The Great Module Adventure Continues

One further point about @josh’s proposal. I think the fact that it’s such a minimal – and very natural! – delta over today’s module system should be given significant weight.

In particular, the path changes are without a doubt the most dramatic change in the new epoch. If we can limit them to something that is a very natural, back-compat evolution of our current path system, that will go far to limiting the risk of people thinking “Rust is breaking everything!!” And the fact that we can do so while still achieving all of our other primary goals is very appealing indeed.

4 Likes

It seems to me that widespread use of ::foo as an alias for extern::foo in submodules would in practice mean that the confusion around writing e.g. regex::Regex in the crate root and ::regex::Regex elsewhere would still be there. Yes, you can write the former in submodules with the right use statement, and you can write the latter in the crate root, but if that pattern remains in widespread use, the learnability challenges associated with it will likely remain. Perhaps there could be a coding standard against this kind of inconsistent usage, though I'm not sure whether that would mean encouraging ::regex at crate root or discouraging ::regex in submodules.

1 Like

To be clear, I wasn't intending to endorse this style. Just saying it was possible. I personally think I would learn towards having an "extern block" in code I write.

That's precisely what I was about to write. The old discussion often had people proposing "just add extern:: paths and then we can just replace extern crate foo with use extern::foo, it's a minimal change!"

But that defeats the entire purpose of changing paths at all- we don't want just any old minimal change, we want the minimal change that clearly solves path confusion.

@josh's variant is a little better than those old proposals because it also includes "forcing" a leading :: in use paths, but the 1path property then undermines this by encouraging people to write ::foo in expressions as well!

One of the benefits of crate:: is that it mitigates the problems of "use is an item." Because any absolute paths to crate-local items start with crate::, crate::foo is not an obvious thing to try and is an obviously-weird thing to write when foo is use extern::foo.

Yeah, certainly other styles could be encouraged.
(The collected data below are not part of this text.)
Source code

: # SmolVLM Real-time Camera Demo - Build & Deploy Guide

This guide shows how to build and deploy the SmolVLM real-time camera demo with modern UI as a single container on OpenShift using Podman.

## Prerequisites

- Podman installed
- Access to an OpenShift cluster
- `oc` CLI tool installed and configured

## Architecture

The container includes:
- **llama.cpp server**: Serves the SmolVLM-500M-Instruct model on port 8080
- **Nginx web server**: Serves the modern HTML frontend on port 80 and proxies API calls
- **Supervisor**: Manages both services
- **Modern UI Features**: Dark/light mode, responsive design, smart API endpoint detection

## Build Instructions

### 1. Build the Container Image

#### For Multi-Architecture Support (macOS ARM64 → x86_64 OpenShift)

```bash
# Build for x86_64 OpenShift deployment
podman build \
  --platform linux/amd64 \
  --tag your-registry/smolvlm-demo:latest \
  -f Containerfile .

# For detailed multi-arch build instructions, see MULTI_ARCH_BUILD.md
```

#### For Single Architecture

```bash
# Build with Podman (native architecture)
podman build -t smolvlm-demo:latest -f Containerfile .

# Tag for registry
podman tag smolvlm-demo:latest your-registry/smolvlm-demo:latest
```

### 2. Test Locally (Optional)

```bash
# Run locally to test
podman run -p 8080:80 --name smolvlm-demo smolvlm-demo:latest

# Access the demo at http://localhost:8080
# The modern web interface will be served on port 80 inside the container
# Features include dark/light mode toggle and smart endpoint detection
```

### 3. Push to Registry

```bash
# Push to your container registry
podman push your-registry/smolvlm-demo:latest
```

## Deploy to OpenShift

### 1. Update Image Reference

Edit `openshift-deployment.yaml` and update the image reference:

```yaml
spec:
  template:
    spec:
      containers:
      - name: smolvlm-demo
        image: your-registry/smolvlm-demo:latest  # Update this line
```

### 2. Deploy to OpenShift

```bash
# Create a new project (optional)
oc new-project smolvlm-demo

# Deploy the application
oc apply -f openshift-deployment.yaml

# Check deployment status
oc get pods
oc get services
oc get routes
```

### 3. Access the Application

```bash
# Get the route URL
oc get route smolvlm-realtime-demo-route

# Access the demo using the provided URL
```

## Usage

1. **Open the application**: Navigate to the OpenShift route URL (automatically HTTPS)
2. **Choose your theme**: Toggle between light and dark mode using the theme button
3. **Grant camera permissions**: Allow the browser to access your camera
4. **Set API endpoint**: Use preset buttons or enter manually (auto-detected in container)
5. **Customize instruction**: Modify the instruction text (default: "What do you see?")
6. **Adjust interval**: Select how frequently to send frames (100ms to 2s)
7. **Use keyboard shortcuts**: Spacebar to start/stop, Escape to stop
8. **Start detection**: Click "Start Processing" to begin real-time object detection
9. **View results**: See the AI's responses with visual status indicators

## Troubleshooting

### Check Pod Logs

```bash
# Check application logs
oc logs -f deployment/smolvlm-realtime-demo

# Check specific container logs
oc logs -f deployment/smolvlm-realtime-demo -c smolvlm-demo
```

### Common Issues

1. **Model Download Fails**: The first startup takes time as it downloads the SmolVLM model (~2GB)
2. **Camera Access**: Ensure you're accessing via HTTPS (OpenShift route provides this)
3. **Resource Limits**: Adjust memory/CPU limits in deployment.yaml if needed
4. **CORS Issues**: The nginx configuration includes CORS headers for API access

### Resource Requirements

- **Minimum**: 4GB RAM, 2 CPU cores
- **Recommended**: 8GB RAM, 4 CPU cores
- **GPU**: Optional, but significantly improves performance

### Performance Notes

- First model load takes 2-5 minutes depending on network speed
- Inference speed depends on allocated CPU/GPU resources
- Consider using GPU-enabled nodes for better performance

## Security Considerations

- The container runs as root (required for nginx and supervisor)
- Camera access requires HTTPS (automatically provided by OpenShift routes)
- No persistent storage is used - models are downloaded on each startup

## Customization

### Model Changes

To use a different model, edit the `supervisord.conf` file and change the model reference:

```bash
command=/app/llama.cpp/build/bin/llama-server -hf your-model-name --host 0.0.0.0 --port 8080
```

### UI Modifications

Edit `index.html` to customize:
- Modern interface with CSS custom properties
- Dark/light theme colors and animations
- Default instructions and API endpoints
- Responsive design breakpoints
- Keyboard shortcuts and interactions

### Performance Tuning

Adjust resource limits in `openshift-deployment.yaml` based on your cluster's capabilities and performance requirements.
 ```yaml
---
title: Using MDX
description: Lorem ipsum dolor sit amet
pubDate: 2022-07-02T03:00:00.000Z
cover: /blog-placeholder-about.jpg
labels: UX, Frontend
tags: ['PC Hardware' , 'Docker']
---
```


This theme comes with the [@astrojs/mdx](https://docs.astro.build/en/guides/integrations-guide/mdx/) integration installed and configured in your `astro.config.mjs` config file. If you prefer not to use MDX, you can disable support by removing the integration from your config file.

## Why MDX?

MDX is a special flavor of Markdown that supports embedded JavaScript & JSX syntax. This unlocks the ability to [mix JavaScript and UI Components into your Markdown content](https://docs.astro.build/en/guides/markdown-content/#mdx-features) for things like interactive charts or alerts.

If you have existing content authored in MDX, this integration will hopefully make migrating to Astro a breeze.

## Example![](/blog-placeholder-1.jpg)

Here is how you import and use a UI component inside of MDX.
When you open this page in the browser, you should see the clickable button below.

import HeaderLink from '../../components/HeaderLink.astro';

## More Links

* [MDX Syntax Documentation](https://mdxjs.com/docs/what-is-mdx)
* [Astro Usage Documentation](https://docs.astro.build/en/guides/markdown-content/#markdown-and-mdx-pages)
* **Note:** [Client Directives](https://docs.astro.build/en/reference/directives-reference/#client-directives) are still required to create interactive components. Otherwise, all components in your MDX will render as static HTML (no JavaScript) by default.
I'm more pointing out that the drawback of 'small delta' is that the present style—with its associated challenges—is more likely to persist. I guess that's sort of the inherent tradeoff. If ‘use is an item’ were (partially?) phased out through warnings, this wouldn't be an issue, but I think that was rejected last time around.

It also doesn't have the obvious advantage over extern::foo that ::foo does. It's just that, circularly, that also means that ::local has an advantage over crate::local. It's an unfortunate loop which is closed by ‘use is an item’.

IMO, we should just deprecate "use is an item" and be done with it.

3 Likes

This one feels even worse to me than the leading-extern variant (with both extern:: and crate::). :frowning:

I genuinely do not understand what you mean by this. The way this system would be used is very different from today- an entirely new system that doesn't overlap with the old one at all is precisely what makes me think "Rust is breaking everything!" What's worse, it feels very unprincipled and ad-hoc so everything's being broken for very little gain.

  • It's even more unbalanced than any other options, making it feel very unnatural to me.
  • If old code continues to work but is completely deprecated, people will still get the wrong ideas out of reading old code because the new mental model can't apply to it (unlike in the flag day scenario for leading-crate, for example).
  • Adding std to the prelude in this system makes path confusion even worse. It might be nice, but I would prefer to do it under a different system if it's done at all, since removing it helps with path confusion.

This is not at all unique to this variant. Leading crate and leading :: do this just as well, and arguably more effectively since they also split up different dependency crates rather than lumping them all into extern.

And yes, the repetition argument also applies to crate::, at some level. I believe it's far less of an issue there:

  • External uses seemed more common than internal ones, last time this was investigated. I remember having to argue that internal+absolute uses were worth considering at all!
  • "Absolute paths all start with a crate" means that only paths from a single crate get extended/repeated, rather than paths from all dependencies.
  • The extern:: block seems liable to group imports from all dependencies into a single block. Leading-crate and leading-:: seem to encourage a single block per dependency instead, because the first path segment differs between them.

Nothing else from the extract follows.